Le costó ponerse de pie, y se acercó a la ventana.
– Mire, Yashim. ¡Mire esos tejados! Qué lío, ¿no? Colinas, valles, casas, tiendas, todo desparramándose en torno a pequeñas callejas y callejones. ¿Cuántas esquinas cree que podría haber ahí? ¿Diez mil? ¿Cincuenta mil? ¿Y cuántos espacios abiertos? ¿Cinco? ¿Diez? Esto no es Viena.
– No -reconoció Yashim tranquilamente-. Pero con todo…
El serasquier levantó una mano para detenerlo.
– No crea que no lo comprendo. Y en efecto, pienso que puede hacerse algo. Pero la decisión no dependería de mí. Sólo el sultán puede ordenar que entren tropas en la ciudad. Soldados en armas, quiero decir. ¿Piensa usted que puede tomar esta decisión a la ligera?
– Hace diez años lo hizo.
El serasquier lanzó un gruñido.
– Diez años -repitió-. Hace diez años, el pueblo estaba unido con la voluntad del sultán. Nadie podía negar que la amenaza de los jenízaros nos había superado a todos. Pero hoy… ¿qué sabemos? ¿Cree usted que los habitantes del barrio viejo de Estambul recibirían a mis hombres con los brazos abiertos?

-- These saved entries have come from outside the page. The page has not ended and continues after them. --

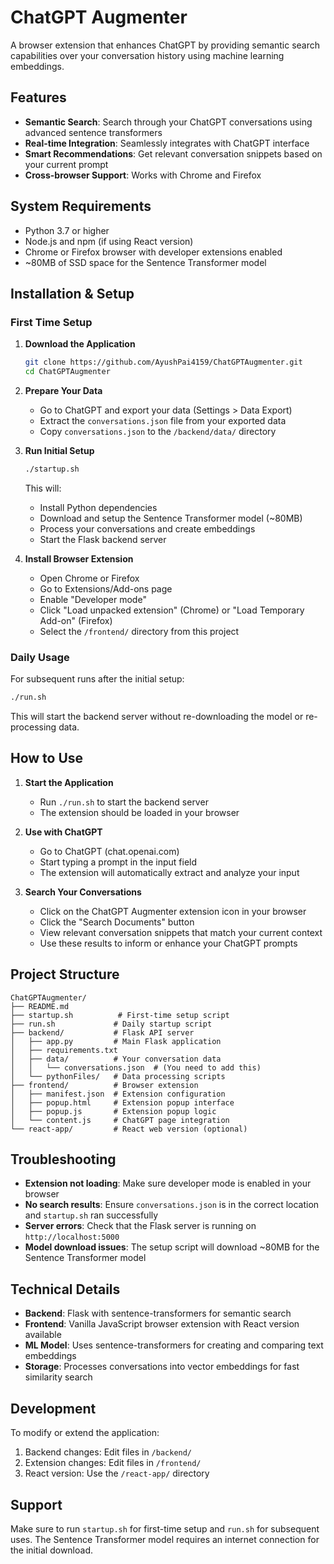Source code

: # ChatGPT Augmenter

A browser extension that enhances ChatGPT by providing semantic search capabilities over your conversation history using machine learning embeddings.

## Features

- **Semantic Search**: Search through your ChatGPT conversations using advanced sentence transformers
- **Real-time Integration**: Seamlessly integrates with ChatGPT interface
- **Smart Recommendations**: Get relevant conversation snippets based on your current prompt
- **Cross-browser Support**: Works with Chrome and Firefox

## System Requirements

- Python 3.7 or higher
- Node.js and npm (if using React version)
- Chrome or Firefox browser with developer extensions enabled
- ~80MB of SSD space for the Sentence Transformer model

## Installation & Setup

### First Time Setup

1. **Download the Application**
   ```bash
   git clone https://github.com/AyushPai4159/ChatGPTAugmenter.git
   cd ChatGPTAugmenter
   ```

2. **Prepare Your Data**
   - Go to ChatGPT and export your data (Settings > Data Export)
   - Extract the `conversations.json` file from your exported data
   - Copy `conversations.json` to the `/backend/data/` directory

3. **Run Initial Setup**
   ```bash
   ./startup.sh
   ```
   This will:
   - Install Python dependencies
   - Download and setup the Sentence Transformer model (~80MB)
   - Process your conversations and create embeddings
   - Start the Flask backend server

4. **Install Browser Extension**
   - Open Chrome or Firefox
   - Go to Extensions/Add-ons page
   - Enable "Developer mode" 
   - Click "Load unpacked extension" (Chrome) or "Load Temporary Add-on" (Firefox)
   - Select the `/frontend/` directory from this project

### Daily Usage

For subsequent runs after the initial setup:

```bash
./run.sh
```

This will start the backend server without re-downloading the model or re-processing data.

## How to Use

1. **Start the Application**
   - Run `./run.sh` to start the backend server
   - The extension should be loaded in your browser

2. **Use with ChatGPT**
   - Go to ChatGPT (chat.openai.com)
   - Start typing a prompt in the input field
   - The extension will automatically extract and analyze your input

3. **Search Your Conversations**
   - Click on the ChatGPT Augmenter extension icon in your browser
   - Click the "Search Documents" button
   - View relevant conversation snippets that match your current context
   - Use these results to inform or enhance your ChatGPT prompts

## Project Structure

```
ChatGPTAugmenter/
├── README.md
├── startup.sh          # First-time setup script
├── run.sh             # Daily startup script
├── backend/           # Flask API server
│   ├── app.py         # Main Flask application
│   ├── requirements.txt
│   ├── data/          # Your conversation data
│   │   └── conversations.json  # (You need to add this)
│   └── pythonFiles/   # Data processing scripts
├── frontend/          # Browser extension
│   ├── manifest.json  # Extension configuration
│   ├── popup.html     # Extension popup interface
│   ├── popup.js       # Extension popup logic
│   └── content.js     # ChatGPT page integration
└── react-app/         # React web version (optional)
```

## Troubleshooting

- **Extension not loading**: Make sure developer mode is enabled in your browser
- **No search results**: Ensure `conversations.json` is in the correct location and `startup.sh` ran successfully
- **Server errors**: Check that the Flask server is running on `http://localhost:5000`
- **Model download issues**: The setup script will download ~80MB for the Sentence Transformer model

## Technical Details

- **Backend**: Flask with sentence-transformers for semantic search
- **Frontend**: Vanilla JavaScript browser extension with React version available
- **ML Model**: Uses sentence-transformers for creating and comparing text embeddings
- **Storage**: Processes conversations into vector embeddings for fast similarity search

## Development

To modify or extend the application:

1. Backend changes: Edit files in `/backend/` 
2. Extension changes: Edit files in `/frontend/`
3. React version: Use the `/react-app/` directory

## Support

Make sure to run `startup.sh` for first-time setup and `run.sh` for subsequent uses. The Sentence Transformer model requires an internet connection for the initial download.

»Hay otra cosa que no sé si señalar. Lo que pasó hace diez años no fue obra de un día. Llevó meses, podríamos decir años, preparar la victoria sobre la chusma jenízara. Ahora tenemos veinticuatro horas. Y el sultán es… más viejo. Su salud no es tan buena.
«Bebe, quieres decir», pensó Yashim. Era del dominio público. Todo el mundo sabía que M. Le Moine, el tratante de vinos belga de Pera, manejaba mucho más stock que el que la comunidad extranjera podía consumir. ¿Y qué decir del descubrimiento, sólo el año anterior, de una verdadera montaña de botellas de cuello largo en los bosques próximos adonde al sultán le gustaba llevar a su familia para las meriendas?
– Habrá una insurrección de los jenízaros -dijo Yashim categóricamente-. Y pienso que adoptará la forma de un incendio, o muchos incendios, no lo sé. Más pronto o más tarde, el sultán tendrá que movilizar a la Nueva Guardia para mantener el orden y enfrentarse al incendio, y yo, al menos, preferiría que fuera más pronto que tarde.
Se apartó de la ventana y se dio la vuelta para encararse con el serasquier.
– Si usted no lo hace, yo trataré de hablar con el sultán -dijo.
– Usted. -No era una pregunta.
Yashim pudo ver que el serasquier lo estaba sopesando. Permanecía de espaldas a la luz, las manos unidas detrás. El silencio se hizo más profundo.
– Iremos juntos, usted y yo -anunció finalmente el serasquier-. Pero usted, Yashim, dejará claro al sultán que esto fue por sugerencia suya, no mía.
Yashim lo miró fijamente con frialdad. Un día, pensó, daría con un hombre al servicio del sultán que no fuera un oportunista, que se levantara y defendiera sus creencias. Pero no hoy.
– Aceptaré esa responsabilidad -dijo con calma.
«Soy sólo un eunuco, a fin de cuentas.»